** Opening RECORDS block **

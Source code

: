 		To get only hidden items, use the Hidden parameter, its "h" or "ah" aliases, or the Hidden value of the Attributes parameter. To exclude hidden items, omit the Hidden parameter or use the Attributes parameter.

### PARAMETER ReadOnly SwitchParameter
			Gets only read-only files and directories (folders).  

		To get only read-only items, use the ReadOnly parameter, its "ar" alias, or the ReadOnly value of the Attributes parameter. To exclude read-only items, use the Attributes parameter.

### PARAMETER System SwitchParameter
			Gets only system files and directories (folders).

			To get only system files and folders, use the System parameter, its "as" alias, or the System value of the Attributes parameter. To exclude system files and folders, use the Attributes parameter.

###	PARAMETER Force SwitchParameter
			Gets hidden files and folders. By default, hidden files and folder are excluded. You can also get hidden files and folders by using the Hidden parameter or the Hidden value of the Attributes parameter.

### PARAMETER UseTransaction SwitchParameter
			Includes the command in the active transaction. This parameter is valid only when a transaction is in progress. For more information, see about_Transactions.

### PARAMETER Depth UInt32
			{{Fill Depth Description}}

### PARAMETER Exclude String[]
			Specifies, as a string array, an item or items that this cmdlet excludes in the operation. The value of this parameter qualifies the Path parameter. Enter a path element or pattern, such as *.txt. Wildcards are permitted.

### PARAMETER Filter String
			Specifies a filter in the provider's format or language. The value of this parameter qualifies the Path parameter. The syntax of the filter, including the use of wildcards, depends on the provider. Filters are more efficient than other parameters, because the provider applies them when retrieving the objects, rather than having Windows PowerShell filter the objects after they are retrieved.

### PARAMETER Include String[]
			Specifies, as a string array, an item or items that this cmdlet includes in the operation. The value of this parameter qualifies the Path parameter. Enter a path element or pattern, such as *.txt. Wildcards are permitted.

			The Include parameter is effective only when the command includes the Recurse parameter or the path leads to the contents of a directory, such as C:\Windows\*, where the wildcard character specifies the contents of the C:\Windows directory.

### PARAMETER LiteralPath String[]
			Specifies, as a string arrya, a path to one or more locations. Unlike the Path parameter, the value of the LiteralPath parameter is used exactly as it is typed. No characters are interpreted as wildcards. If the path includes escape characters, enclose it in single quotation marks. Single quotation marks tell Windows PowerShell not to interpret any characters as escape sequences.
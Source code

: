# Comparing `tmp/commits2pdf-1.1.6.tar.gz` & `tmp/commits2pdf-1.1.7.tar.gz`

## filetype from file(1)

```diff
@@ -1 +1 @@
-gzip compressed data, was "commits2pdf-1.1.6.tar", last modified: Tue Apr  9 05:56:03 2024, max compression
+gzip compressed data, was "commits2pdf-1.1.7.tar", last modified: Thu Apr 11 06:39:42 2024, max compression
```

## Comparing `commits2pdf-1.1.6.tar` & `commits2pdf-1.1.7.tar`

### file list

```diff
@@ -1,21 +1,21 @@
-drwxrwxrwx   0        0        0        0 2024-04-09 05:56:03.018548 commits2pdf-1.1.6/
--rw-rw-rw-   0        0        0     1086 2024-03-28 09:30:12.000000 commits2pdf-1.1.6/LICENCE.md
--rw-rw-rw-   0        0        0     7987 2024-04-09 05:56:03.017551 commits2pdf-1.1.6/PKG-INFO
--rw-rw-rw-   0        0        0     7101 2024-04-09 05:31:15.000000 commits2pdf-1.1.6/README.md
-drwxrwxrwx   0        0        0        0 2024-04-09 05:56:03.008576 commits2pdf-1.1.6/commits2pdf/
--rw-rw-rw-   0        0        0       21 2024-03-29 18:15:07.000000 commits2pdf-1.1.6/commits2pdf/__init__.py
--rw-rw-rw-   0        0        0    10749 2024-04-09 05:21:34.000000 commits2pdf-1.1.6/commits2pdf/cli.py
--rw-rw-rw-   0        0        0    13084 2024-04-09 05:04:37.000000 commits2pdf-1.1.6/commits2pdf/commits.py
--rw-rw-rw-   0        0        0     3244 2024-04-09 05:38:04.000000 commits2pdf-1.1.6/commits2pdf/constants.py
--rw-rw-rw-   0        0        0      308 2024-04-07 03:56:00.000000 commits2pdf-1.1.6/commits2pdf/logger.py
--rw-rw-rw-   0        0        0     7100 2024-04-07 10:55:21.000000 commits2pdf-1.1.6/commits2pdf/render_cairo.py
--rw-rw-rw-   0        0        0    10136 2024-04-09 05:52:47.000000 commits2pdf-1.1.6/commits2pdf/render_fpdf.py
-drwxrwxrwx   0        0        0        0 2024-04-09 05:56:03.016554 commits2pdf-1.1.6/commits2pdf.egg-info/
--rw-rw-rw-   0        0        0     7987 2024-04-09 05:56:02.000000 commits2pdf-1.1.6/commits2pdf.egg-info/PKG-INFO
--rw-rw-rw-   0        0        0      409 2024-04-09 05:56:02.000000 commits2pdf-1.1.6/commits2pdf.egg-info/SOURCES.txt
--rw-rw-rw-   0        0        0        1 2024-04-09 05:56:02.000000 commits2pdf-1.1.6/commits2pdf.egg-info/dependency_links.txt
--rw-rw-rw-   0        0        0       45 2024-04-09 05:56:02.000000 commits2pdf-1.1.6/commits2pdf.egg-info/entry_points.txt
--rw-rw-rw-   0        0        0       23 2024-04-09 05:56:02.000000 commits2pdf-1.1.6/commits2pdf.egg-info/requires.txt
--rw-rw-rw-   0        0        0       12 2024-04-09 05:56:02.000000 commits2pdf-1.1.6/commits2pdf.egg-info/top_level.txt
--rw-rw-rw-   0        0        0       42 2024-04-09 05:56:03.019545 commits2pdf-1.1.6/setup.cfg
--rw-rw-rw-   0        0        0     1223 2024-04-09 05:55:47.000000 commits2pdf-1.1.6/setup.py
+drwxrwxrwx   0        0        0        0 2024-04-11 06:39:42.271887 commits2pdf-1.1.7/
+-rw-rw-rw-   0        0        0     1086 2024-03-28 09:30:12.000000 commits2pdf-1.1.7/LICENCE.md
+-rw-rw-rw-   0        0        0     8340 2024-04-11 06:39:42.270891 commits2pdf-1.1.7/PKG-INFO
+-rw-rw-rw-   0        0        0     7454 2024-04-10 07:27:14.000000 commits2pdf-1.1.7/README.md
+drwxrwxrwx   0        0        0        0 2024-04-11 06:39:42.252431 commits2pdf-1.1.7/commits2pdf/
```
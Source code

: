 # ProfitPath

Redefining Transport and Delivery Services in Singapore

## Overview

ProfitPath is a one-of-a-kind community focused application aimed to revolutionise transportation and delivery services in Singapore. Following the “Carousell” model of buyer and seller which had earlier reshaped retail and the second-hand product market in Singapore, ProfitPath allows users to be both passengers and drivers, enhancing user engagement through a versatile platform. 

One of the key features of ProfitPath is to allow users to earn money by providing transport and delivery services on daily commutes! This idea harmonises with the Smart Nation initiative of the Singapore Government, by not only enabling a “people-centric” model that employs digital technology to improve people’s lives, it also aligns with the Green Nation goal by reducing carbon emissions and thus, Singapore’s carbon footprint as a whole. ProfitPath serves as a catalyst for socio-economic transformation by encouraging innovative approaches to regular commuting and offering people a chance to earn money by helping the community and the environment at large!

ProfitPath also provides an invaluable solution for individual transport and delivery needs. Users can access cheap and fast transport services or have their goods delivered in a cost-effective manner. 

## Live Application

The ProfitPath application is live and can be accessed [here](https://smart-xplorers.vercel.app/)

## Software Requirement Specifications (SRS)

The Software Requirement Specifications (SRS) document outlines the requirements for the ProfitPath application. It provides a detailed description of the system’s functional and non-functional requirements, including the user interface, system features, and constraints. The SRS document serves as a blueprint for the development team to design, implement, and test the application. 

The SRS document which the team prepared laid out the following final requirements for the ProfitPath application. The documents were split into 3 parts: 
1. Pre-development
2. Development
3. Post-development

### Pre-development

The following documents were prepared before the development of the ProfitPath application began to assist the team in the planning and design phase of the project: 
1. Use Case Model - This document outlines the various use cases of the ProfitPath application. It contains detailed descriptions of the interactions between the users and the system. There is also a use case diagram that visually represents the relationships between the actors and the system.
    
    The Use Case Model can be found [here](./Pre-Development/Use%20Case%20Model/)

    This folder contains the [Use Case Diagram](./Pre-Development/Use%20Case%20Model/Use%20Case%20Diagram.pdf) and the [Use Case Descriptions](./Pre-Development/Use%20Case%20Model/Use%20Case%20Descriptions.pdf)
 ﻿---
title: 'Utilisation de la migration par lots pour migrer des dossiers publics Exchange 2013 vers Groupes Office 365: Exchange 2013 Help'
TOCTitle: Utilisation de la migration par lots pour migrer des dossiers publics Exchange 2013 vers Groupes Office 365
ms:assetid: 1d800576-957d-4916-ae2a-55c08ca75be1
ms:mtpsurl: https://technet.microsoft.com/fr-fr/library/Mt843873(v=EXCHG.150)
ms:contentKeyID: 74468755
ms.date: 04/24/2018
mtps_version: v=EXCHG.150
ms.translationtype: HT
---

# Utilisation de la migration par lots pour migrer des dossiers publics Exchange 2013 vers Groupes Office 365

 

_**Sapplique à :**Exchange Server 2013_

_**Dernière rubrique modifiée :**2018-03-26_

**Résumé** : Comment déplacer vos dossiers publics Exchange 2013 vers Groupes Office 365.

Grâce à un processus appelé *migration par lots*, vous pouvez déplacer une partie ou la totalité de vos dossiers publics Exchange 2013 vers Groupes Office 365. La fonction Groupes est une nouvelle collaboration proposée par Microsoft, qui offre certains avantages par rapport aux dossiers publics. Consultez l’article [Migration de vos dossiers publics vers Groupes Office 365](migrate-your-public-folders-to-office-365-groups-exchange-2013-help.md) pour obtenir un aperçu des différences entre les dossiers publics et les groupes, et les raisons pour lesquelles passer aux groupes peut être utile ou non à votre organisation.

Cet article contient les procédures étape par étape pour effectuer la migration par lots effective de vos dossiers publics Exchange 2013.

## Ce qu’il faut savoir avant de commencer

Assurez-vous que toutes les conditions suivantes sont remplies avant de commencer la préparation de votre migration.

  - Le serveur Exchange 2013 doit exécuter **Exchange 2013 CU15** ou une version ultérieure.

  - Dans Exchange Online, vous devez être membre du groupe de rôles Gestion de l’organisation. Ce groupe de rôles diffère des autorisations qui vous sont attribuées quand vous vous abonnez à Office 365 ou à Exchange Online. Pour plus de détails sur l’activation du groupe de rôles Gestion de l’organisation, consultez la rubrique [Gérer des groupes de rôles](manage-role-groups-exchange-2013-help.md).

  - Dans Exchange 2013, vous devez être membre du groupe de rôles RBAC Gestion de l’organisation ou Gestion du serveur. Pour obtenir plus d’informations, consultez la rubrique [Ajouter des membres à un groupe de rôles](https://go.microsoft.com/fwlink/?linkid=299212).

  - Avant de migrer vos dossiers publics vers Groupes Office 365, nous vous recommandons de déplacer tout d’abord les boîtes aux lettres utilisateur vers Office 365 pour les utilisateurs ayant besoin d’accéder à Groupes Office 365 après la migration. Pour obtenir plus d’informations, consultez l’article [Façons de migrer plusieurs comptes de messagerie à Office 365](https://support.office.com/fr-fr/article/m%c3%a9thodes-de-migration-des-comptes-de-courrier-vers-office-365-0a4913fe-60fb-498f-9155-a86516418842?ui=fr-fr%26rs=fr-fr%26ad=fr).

** Closing RECORDS block **

WHAT THIS TASK INVOLVES
Your answer should be the lines above, from the line containing "## Ce qu’il faut savoir avant de commencer" up to and including the line containing "- Le serveur", reproduced exactly and with nothing else.

EXERCISE ANSWER
## Ce qu’il faut savoir avant de commencer

Assurez-vous que toutes les conditions suivantes sont remplies avant de commencer la préparation de votre migration.

  - Le serveur Exchange 2013 doit exécuter **Exchange 2013 CU15** ou une version ultérieure.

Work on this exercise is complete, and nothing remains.